玉前神社の神楽は構成としてはとてもシンプルで同じリズム、メロディーを繰り返すのみの演奏だったが、そのメロディーがとても馴染みやすくポップで素晴らしかった。特にこの前神楽のメロディーはループ箇所の音階が同じになっており一度ドミナントモーション的に解決したと思わせて音を伸ばして無理やりループに回帰するようになっている(1:00~あたりがわかりやすい)この無理やり感は里神楽特有のもののように感じられ街に住む人たちの試行錯誤が伺えてとても良い(個人的にも解決前の最後の音とループのはじめの音が同じ音階というのはツボで例えば大瀧詠一さんの君は天然色のBメロ終わりとサビ頭なんかがそう)

 

メロディーの解決に合わせて大太鼓が入るアレンジもなんだかTrapのキックのようで?面白い。

 

レポート2 玉前神社 本神楽

soundcloud.com

 

前神楽の後に少し時間があったので関係者の方とお話しさせていただいた。やはり部外者は自分だけのようで、地元の人が見にくるための神楽との事。
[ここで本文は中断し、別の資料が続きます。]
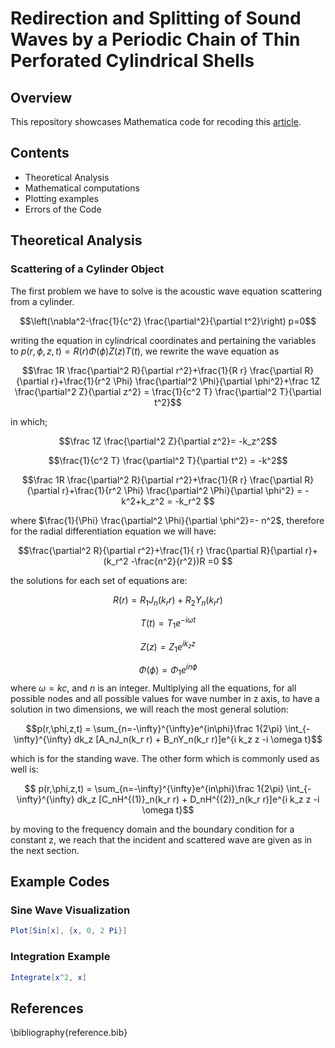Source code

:# Redirection and Splitting of Sound Waves by a Periodic Chain of Thin Perforated Cylindrical Shells

## Overview
This repository showcases Mathematica code for recoding this [article](https://journals.aps.org/prapplied/abstract/10.1103/PhysRevApplied.7.064034). 

## Contents
- Theoretical Analysis
- Mathematical computations
- Plotting examples
- Errors of the Code


## Theoretical Analysis

### Scattering of a Cylinder Object
The first problem we have to solve is the acoustic wave equation scattering from a cylinder.

$$\left(\nabla^2-\frac{1}{c^2} \frac{\partial^2}{\partial t^2}\right) p=0$$

writing the equation in cylindrical coordinates and pertaining the variables to $p(r,\phi,z,t) = R(r) \Phi (\phi) Z(z) T(t)$, we rewrite the wave equation as 

$$\frac 1R \frac{\partial^2 R}{\partial r^2}+\frac{1}{R r} \frac{\partial R}{\partial r}+\frac{1}{r^2 \Phi} \frac{\partial^2 \Phi}{\partial \phi^2}+\frac 1Z \frac{\partial^2 Z}{\partial z^2}	= \frac{1}{c^2 T} \frac{\partial^2 T}{\partial t^2}$$

in which; 

$$\frac 1Z \frac{\partial^2 Z}{\partial z^2}= -k_z^2$$

$$\frac{1}{c^2 T} \frac{\partial^2 T}{\partial t^2} = -k^2$$

$$\frac 1R \frac{\partial^2 R}{\partial r^2}+\frac{1}{R r} \frac{\partial R}{\partial r}+\frac{1}{r^2 \Phi} \frac{\partial^2 \Phi}{\partial \phi^2} = -k^2+k_z^2 = -k_r^2 $$

where $\frac{1}{\Phi} \frac{\partial^2 \Phi}{\partial \phi^2}=- n^2$, therefore for the radial differentiation equation we will have:

$$\frac{\partial^2 R}{\partial r^2}+\frac{1}{ r} \frac{\partial R}{\partial r}+(k_r^2 -\frac{n^2}{r^2})R =0 $$

the solutions for each set of equations are:

$$R(r)=R_1 J_n(k_r r) + R_2 Y_n(k_r r) $$

$$T(t) = T_1 e^{-i\omega t}$$

$$Z(z) = Z_1 e^{ik_z z}$$

$$\Phi(\phi) = \Phi_1 e^{in \phi}$$
where $\omega = kc$, and $n$ is an integer. Multiplying all the equations, for all possible nodes and all possible values for wave number in z axis, to have a solution in two dimensions, we will reach the most general solution:

$$p(r,\phi,z,t) = \sum_{n=-\infty}^{\infty}e^{in\phi}\frac 1{2\pi} \int_{-\infty}^{\infty} dk_z [A_nJ_n(k_r r) + B_nY_n(k_r r)]e^{i k_z z -i \omega t}$$

which is for the standing wave. The other form which is commonly used as well is:

$$ p(r,\phi,z,t) = \sum_{n=-\infty}^{\infty}e^{in\phi}\frac 1{2\pi} \int_{-\infty}^{\infty} dk_z [C_nH^{(1)}_n(k_r r) + D_nH^{(2)}_n(k_r r)]e^{i k_z z -i \omega t}$$

by moving to the frequency domain and the boundary condition for a constant z, we reach that the incident and scattered wave are given as in the next section.


## Example Codes

### Sine Wave Visualization
```mathematica
Plot[Sin[x], {x, 0, 2 Pi}]
```

### Integration Example
```mathematica
Integrate[x^2, x]
```


## References
\bibliography{reference.bib}

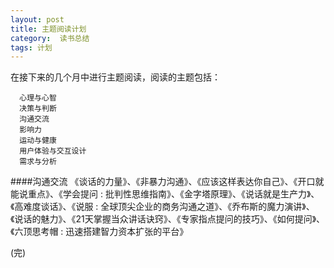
 ```yaml
---
layout: post
title: 主题阅读计划
category:  读书总结
tags: 计划
---
```

在接下来的几个月中进行主题阅读，阅读的主题包括：

```
  心理与心智
  决策与判断
  沟通交流
  影响力
  运动与健康
  用户体验与交互设计
  需求与分析
```

####沟通交流
《谈话的力量》、《非暴力沟通》、《应该这样表达你自己》、《开口就能说重点》、《学会提问 : 批判性思维指南》、《金字塔原理》、《说话就是生产力》、《高难度谈话》、《说服 : 全球顶尖企业的商务沟通之道》、《乔布斯的魔力演讲》、《说话的魅力》、《21天掌握当众讲话诀窍》、《专家指点提问的技巧》、《如何提问》、《六顶思考帽 : 迅速搭建智力资本扩张的平台》



(完)




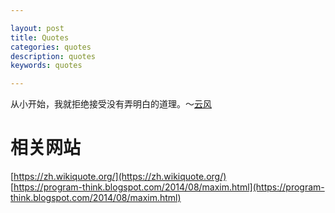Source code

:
 ```yaml
---

layout: post
title: Quotes
categories: quotes
description: quotes
keywords: quotes

---
```


从小开始，我就拒绝接受没有弄明白的道理。～[云风](https://program-think.blogspot.com/https://blog.codingnow.com/2007/08/e.html
)

# 相关网站
[https://zh.wikiquote.org/](https://zh.wikiquote.org/)  
[https://program-think.blogspot.com/2014/08/maxim.html](https://program-think.blogspot.com/2014/08/maxim.html)  
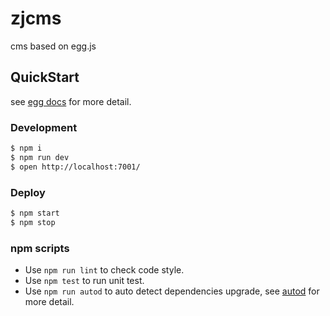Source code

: # zjcms

cms based on egg.js

## QuickStart

<!-- add docs here for user -->

see [egg docs][egg] for more detail.

### Development

```bash
$ npm i
$ npm run dev
$ open http://localhost:7001/
```

### Deploy

```bash
$ npm start
$ npm stop
```

### npm scripts

-   Use `npm run lint` to check code style.
-   Use `npm test` to run unit test.
-   Use `npm run autod` to auto detect dependencies upgrade, see [autod](https://www.npmjs.com/package/autod) for more detail.

[egg]: https://eggjs.org
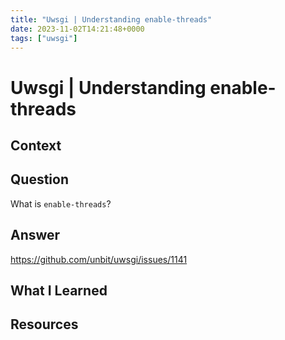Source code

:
 ```yaml
---
title: "Uwsgi | Understanding enable-threads"
date: 2023-11-02T14:21:48+0000
tags: ["uwsgi"]
---
```


# Uwsgi | Understanding enable-threads

## Context

## Question

What is `enable-threads`?

## Answer

https://github.com/unbit/uwsgi/issues/1141

## What I Learned

## Resources
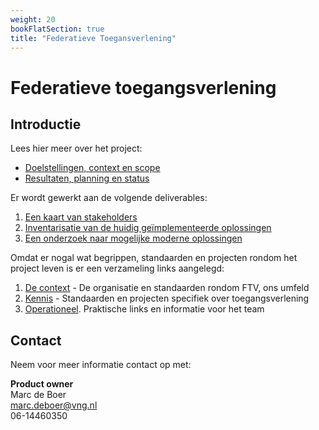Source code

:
 ```yaml
---
weight: 20
bookFlatSection: true
title: "Federatieve Toegansverlening"
---
```


# Federatieve toegangsverlening

## Introductie

Lees hier meer over het project:
- [Doelstellingen, context en scope](doelstellingen)
- [Resultaten, planning en status](resultaten)

Er wordt gewerkt aan de volgende deliverables:
1.	[Een kaart van stakeholders](resultaten/stakeholders)
2.	[Inventarisatie van de huidig ge&iuml;mplementeerde oplossingen](resultaten/huidige_oplossingen)
3.	[Een onderzoek naar mogelijke moderne oplossingen](resultaten/moderne_oplossingsrichtingen)

Omdat er nogal wat begrippen, standaarden en projecten rondom het project leven is er een verzameling links aangelegd:
1. [De context](links/context) - De organisatie en standaarden rondom FTV, ons umfeld
2. [Kennis](links/pbac) - Standaarden en projecten specifiek over toegangsverlening
3. [Operationeel](links/operationeel). Praktische links en informatie voor het team

## Contact

Neem voor meer informatie contact op met:

**Product owner**  
Marc de Boer  
[marc.deboer@vng.nl](mailto:marc.deboer@vng.nl)  
06-14460350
練習も楽譜などはなく口頭伝承のためその世相にあわせて色々と変化を遂げてきたようだ。神楽の共通の特徴として踊りに合わせて音楽が作られるのでまずは演舞者の動きありきだが、その演舞者の踊りも口頭伝承のため引き継いだ人によって少しずつ変化していったのだろう。

 

神楽の特徴としてはまたしても3小節回しが登場している。(ATCQ-Electric Relaxationのような構造、メロディーが奇数小節でループする曲)そしてこの曲もメロディーが良い。秋の夜の人の少ない神社というシチュエーションもあってか、かなり心にきた。ここで暮らしていたら夜には神社からこのメロディーを練習する音が聞こえてくるのだろうかと妄想。リズムも1小節の中に結句が3つありとても面白い。ループの最後にバックビートのスネアのように小太鼓だけが残るのがビートが効いていて良い。

 

玉前神社の神楽は夜の開催ということもあり時間も短く演目も少ないが、季節ごとに行なっているようでまた訪ねて別の演目もみてみたい。